Last weekend’s New York Times Book Review featured a cover by illustrator Jillian Tamaki of various coupling couples in what once was taboo illustrative positions. I was shocked; shocked to see such comic sexual depiction on the cover of the former Grey Lady (i.e., the New York Times). And I was also envious that the art director, Matthew Dorfman, was allowed to do something for the special “Reading Pleasure” issue devoted to sexuality and sensuality that broke the prudish rules dating back to when I was a Book Review art director and before.

In my day, the greatest of all irrational fears among most Times editors was that an illustrator would suggest or include a phallus, triggering thunderbolts of rage raining down from higher-ups and readers alike. Of course, certain advertisers also had a sly penchant for innuendo – memorably Camel’s Cool Character Joe Camel Phallus-face – which prompted an office of “standards and practices” watchdogs. Fear bred paranoia, and when it came to going postal about illustration, no one was more lunatic than the average newspaper or magazine assistant or deputy editor.

In my case, on average of twice a week, editors accused me of allowing one or more illustrators to include an unacceptable banana, kidney, or lozenge shape — and I’m talking about a plain old curvilinear-tipped graphic device that happened to be touching some other shape.

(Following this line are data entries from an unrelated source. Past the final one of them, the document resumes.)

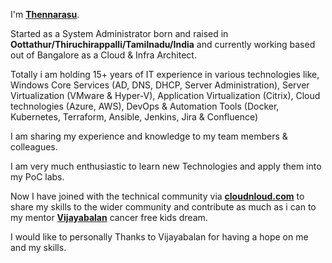 I'm **[Thennarasu](linkedin.com/in/thennarasu-duraikannu-58a12032/)**.

Started as a System Administrator born and raised in **Oottathur/Thiruchirappalli/Tamilnadu/India** and currently working based out of Bangalore as a Cloud & Infra Architect.

Totally i am holding 15+ years of IT experience in various technologies like, Windows Core Services (AD, DNS, DHCP, Server Administration), Server Virtualization (VMware & Hyper-V), Application Virtualization (Citrix), Cloud technologies (Azure, AWS), DevOps & Automation Tools (Docker, Kubernetes, Terraform, Ansible, Jenkins, Jira & Confluence)

I am sharing my experience and knowledge to my team members & colleagues.

I am very much enthusiastic to learn new Technologies and apply them into my PoC labs.

Now I have joined with the technical community via **[cloudnloud.com](https://www.cloudnloud.com/)** to share my skills to the wider community and contribute as much as i can to my mentor **[Vijayabalan](https://www.linkedin.com/in/vijaystack/)** cancer free kids dream.

I would like to personally Thanks to Vijayabalan for having a hope on me and my skills.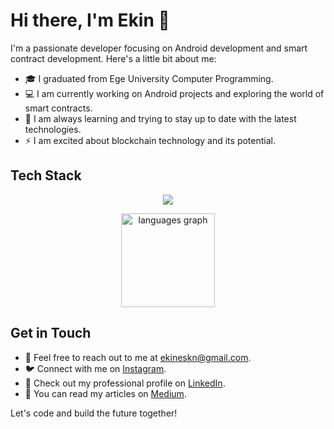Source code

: # Hi there, I'm Ekin 👋

I'm a passionate developer focusing on Android development and smart contract development. 
Here's a little bit about me:

- 🎓 I graduated from Ege University Computer Programming.
- 💻 I am currently working on Android projects and exploring the world of smart contracts.
- 🚀 I am always learning and trying to stay up to date with the latest technologies.
- ⚡ I am excited about blockchain technology and its potential.

## Tech Stack
<p align="center">
  <a href="https://skillicons.dev">
    <img src="https://skillicons.dev/icons?i=java,kotlin,solidity,javascript,xd,git,postman" />
  </a>
</p>

<p align="center">
  <img src="https://github-readme-stats.vercel.app/api/top-langs?username=ekineskin&locale=en&hide_title=false&layout=compact&card_width=400&langs_count=5&theme=apprentice&hide_border=false&order=2" height="150" alt="languages graph"  />
</p>

## Get in Touch
- 📧 Feel free to reach out to me at [ekineskn@gmail.com](mailto:ekineskn@gmail.com).
- 🐦 Connect with me on [Instagram](https://instagram.com/ekineskn).
- 💼 Check out my professional profile on [LinkedIn](https://www.linkedin.com/in/ekin-eskin/).
- 📝 You can read my articles on [Medium](https://ekineskin.medium.com/).

Let's code and build the future together!
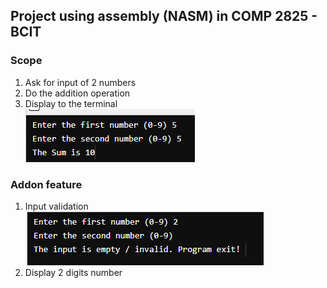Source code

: ## Project using assembly (NASM) in COMP 2825 - BCIT

### Scope
1. Ask for input of 2 numbers
2. Do the addition operation
3. Display to the terminal <br />
![Alt text](./screenshots/prg-run.png) <br />

### Addon feature
1. Input validation <br />
   ![Alt text](./screenshots/input-val.png) <br />
2. Display 2 digits number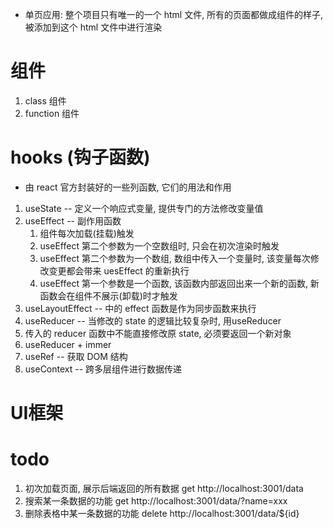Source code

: - 单页应用: 整个项目只有唯一的一个 html 文件, 所有的页面都做成组件的样子, 被添加到这个 html 文件中进行渲染

# 组件
1. class 组件
2. function 组件

# hooks (钩子函数)
- 由 react 官方封装好的一些列函数, 它们的用法和作用
1. useState -- 定义一个响应式变量, 提供专门的方法修改变量值
2. useEffect -- 副作用函数
   1. 组件每次加载(挂载)触发
   2. useEffect 第二个参数为一个空数组时, 只会在初次渲染时触发
   3. useEffect 第二个参数为一个数组, 数组中传入一个变量时, 该变量每次修改变更都会带来 uesEffect 的重新执行
   4. useEffect 第一个参数是一个函数, 该函数内部返回出来一个新的函数, 新函数会在组件不展示(卸载)时才触发
3. useLayoutEffect -- 中的 effect 函数是作为同步函数来执行
4. useReducer -- 当修改的 state 的逻辑比较复杂时, 用useReducer
  1. 传入的  reducer 函数中不能直接修改原 state, 必须要返回一个新对象
  2. useReducer + immer
5. useRef -- 获取 DOM 结构
6. useContext -- 跨多层组件进行数据传递

# UI框架


# todo
1. 初次加载页面, 展示后端返回的所有数据 get http://localhost:3001/data
2. 搜索某一条数据的功能 get http://localhost:3001/data/?name=xxx
3. 删除表格中某一条数据的功能 delete http://localhost:3001/data/${id}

It made me gun-shy, so to speak, getting to the point that when I would show sketches I’d preempt criticism by saying, “This is not a penis.” A foolish gesture, since that made editors even more sensitive and the mirage even more vivid to the editorial guardian of good taste.

Eastern European illustrators having fled the strictures of Iron Curtain countries, with whom I worked a lot, would tell me that they were quite used to censorship for ridiculous, ideological, incorrect compositions (like a simple flag flying right instead of left, which actually did have political significance). Yet they were flabbergasted when an otherwise innocent drawing was kicked back for implying a body part or sexual taboo. Editors routinely scanned illustrations as though they were Rorshach tests — which said more about the viewer than the artist. They were convinced that illustrators were basically pranksters — or worse, revolutionaries — dedicated to fouling the purity, sanctity, and respectability of the Times.

They were paranoid but, as I learned, not always wrong.

Now, I can admit that unbeknownst to me, some illustrators did attempt to sneak a little naughty bit into their work and a few of them did appear in the paper. Yet what came first: the hidden phallus or the fear of phalluses? That I couldn’t tell you.